Mass Effect 3
It’s surprising that it’s come to this, but BioWare’s genre-bending RPG Mass Effect has become the torchbearer for pop science fiction. The handoff may be a function of the lull in the Star Wars and Star Trek franchises, or the abject failures of the Matrix trilogy. But the ambitious space opera has, over the course of two increasingly confident outings, earned its role. It’s about time a videogame stepped up.

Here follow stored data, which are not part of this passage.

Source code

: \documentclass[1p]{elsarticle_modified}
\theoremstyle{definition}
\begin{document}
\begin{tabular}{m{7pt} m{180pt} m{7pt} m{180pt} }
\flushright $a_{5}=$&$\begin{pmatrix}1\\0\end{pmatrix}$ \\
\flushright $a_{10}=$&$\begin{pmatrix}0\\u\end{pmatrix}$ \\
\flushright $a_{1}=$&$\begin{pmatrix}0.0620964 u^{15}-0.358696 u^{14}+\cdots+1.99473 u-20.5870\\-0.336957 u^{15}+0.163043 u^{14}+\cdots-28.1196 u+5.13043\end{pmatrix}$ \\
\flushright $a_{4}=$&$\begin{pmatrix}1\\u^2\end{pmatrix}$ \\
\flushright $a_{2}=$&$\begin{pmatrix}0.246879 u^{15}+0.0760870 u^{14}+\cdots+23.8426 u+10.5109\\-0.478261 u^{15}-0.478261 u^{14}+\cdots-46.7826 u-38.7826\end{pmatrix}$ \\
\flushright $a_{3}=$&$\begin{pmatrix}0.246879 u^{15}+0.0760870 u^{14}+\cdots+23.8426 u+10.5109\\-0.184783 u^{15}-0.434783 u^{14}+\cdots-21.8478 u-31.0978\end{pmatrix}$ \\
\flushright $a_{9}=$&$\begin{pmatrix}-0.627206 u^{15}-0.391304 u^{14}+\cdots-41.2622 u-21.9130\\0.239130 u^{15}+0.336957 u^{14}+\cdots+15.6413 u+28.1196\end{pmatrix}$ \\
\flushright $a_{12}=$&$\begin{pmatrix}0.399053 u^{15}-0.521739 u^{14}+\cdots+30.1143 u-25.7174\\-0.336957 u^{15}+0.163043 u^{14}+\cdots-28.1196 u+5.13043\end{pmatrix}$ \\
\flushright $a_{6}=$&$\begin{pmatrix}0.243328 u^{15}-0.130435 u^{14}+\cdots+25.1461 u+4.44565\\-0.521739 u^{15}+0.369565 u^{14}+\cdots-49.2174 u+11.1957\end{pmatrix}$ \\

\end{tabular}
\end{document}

Mass Effect’s setting is best boiled down as Star Trek during wartime. Protagonist Commander Shepard is a ship’s captain trying to prepare a galaxy full of self-interested species for a massive invasion that nobody believes is coming. In Mass Effect 3, all those space-chickens come home to roost. The Reapers, ancient machines designed to reboot the galaxy when sentient life gets too uppity, finally come calling. In the game’s first moments, they strike Earth. We’ve seen our home invaded before, but Mass Effect 3 manages, with extreme economy, to make this attack mean something. That’s because BioWare immediately makes it personal. Players discover a young boy huddled in the smoldering ashes and offer to escort the boy to safety. “You can’t save me,” the kid says. And he’s right.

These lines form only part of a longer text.